"The question is never whether the peasant class is forlorn, M. Mamon, for we know this to be true. The question we may ask is whether a peasant accepts his role. I, myself, believe in no such Divinity to play the part. Bloodlines may be thick with royalty from an ancient era, but the mistakes of a family's past must be reconvened in who is alive today. Not through physical punishment, but a punishment of a social class."
"To never climb the ranks into the social herd for as long as your blood may thin. I do agree, Lord Plutus. We have done our share of work. We may not have toiled the fields, or dug the trenches, but we have kept our peace with God and won the wars. It's as you say: If your family name is worth the rust on your helm you must defend its worth! So your father gambled away your heritage, win it back or sow your fate! To accept your role is to hammer your destiny. There are those that are so accepting of their poverty that they lay in their snare and await their culling."
"As you say, M. Mamon: New threats dread the world with each risen sun and yet rather than develop the weapons and fortifications needed to protect their families... the peasant freezes."
"Que Dieu pardonne..."
"And yet with each new disaster to the lowly classes, they always fill anew."
"It is how God rewards us for our resilience, Lord Plutus, for keeping the hearts of our crests warm with the strength of victory. We, ourselves, are untouched by the winds of winter. We are expected to keep our health above those that die of illness. We quell to no threat. In that way we are Gods to them."
"Spare no idiosyncrasies, Monsieur. Just the other day there was a new crowd of misfits to join the ranks in the streets. A few men of my militia questioned them, to say their whole town burned by savages. Scavengers that bother not to work for their food. Still, what new people canter through the gates merely to take the place of those too weak from this damned illness to work? Who knows how many are crooks?"
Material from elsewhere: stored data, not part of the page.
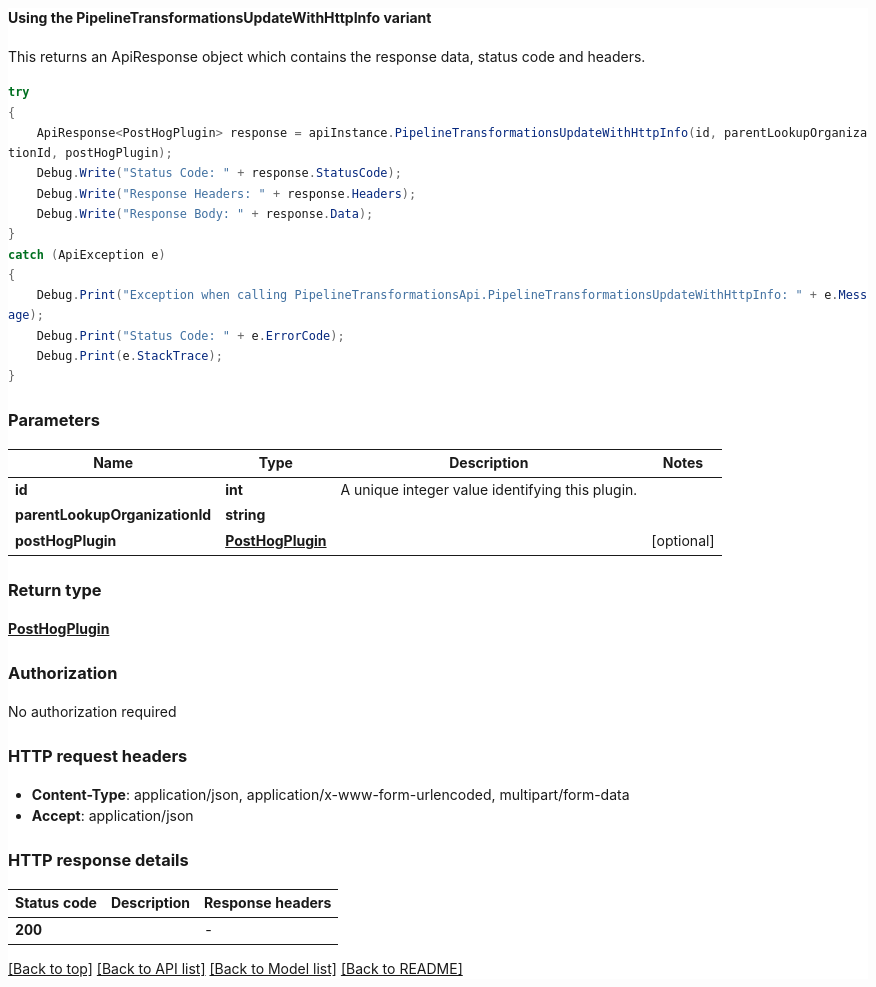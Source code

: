 #### Using the PipelineTransformationsUpdateWithHttpInfo variant
This returns an ApiResponse object which contains the response data, status code and headers.

```csharp
try
{
    ApiResponse<PostHogPlugin> response = apiInstance.PipelineTransformationsUpdateWithHttpInfo(id, parentLookupOrganizationId, postHogPlugin);
    Debug.Write("Status Code: " + response.StatusCode);
    Debug.Write("Response Headers: " + response.Headers);
    Debug.Write("Response Body: " + response.Data);
}
catch (ApiException e)
{
    Debug.Print("Exception when calling PipelineTransformationsApi.PipelineTransformationsUpdateWithHttpInfo: " + e.Message);
    Debug.Print("Status Code: " + e.ErrorCode);
    Debug.Print(e.StackTrace);
}
```

### Parameters

| Name | Type | Description | Notes |
|------|------|-------------|-------|
| **id** | **int** | A unique integer value identifying this plugin. |  |
| **parentLookupOrganizationId** | **string** |  |  |
| **postHogPlugin** | [**PostHogPlugin**](PostHogPlugin.md) |  | [optional]  |

### Return type

[**PostHogPlugin**](PostHogPlugin.md)

### Authorization

No authorization required

### HTTP request headers

 - **Content-Type**: application/json, application/x-www-form-urlencoded, multipart/form-data
 - **Accept**: application/json


### HTTP response details
| Status code | Description | Response headers |
|-------------|-------------|------------------|
| **200** |  |  -  |

[[Back to top]](#) [[Back to API list]](../README.md#documentation-for-api-endpoints) [[Back to Model list]](../README.md#documentation-for-models) [[Back to README]](../README.md)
"No seer for that, my Lord."
"They bring with them new enemies. New disease. That's how this one crept in, you know. What's the word for an immigrant, Monsieur?"
"Réfugié."
"New religions... They do bring news faster than any horseman, you know. Rumors that shake faith. Tales of people rising from graves, of golems walking like fairy tale. You stare at your cup, M. Mamon. You surely believe nothing of that ilk, do you?"
"I look at my own people, Lord, with not the same fervor as I do before. It's as you say. Rumors that shake faith... I, too, hear tales of the dead rising, and I say to myself, 'Surely, this is not true.' But has God not done the same in antiquity? I see those whose flesh falls in my corridors. No elixir but save their soul. Did God not also speak of Revelation? To believe one but dismiss the other is foolish. To see this illness would show the non-believer the works of not just God but Satan, too. And yet you see something that no God would allow. I see bodies lain in streets that yet breathe. Perhaps the dead already walk? Perhaps there's truth in what the people say?"
"M. Mamon! It does you no good to lower your thoughts with rabble. To surrender your thinking to the gullible crowds is to surrender your patronage. God is on our side! The batterments will not fetter!"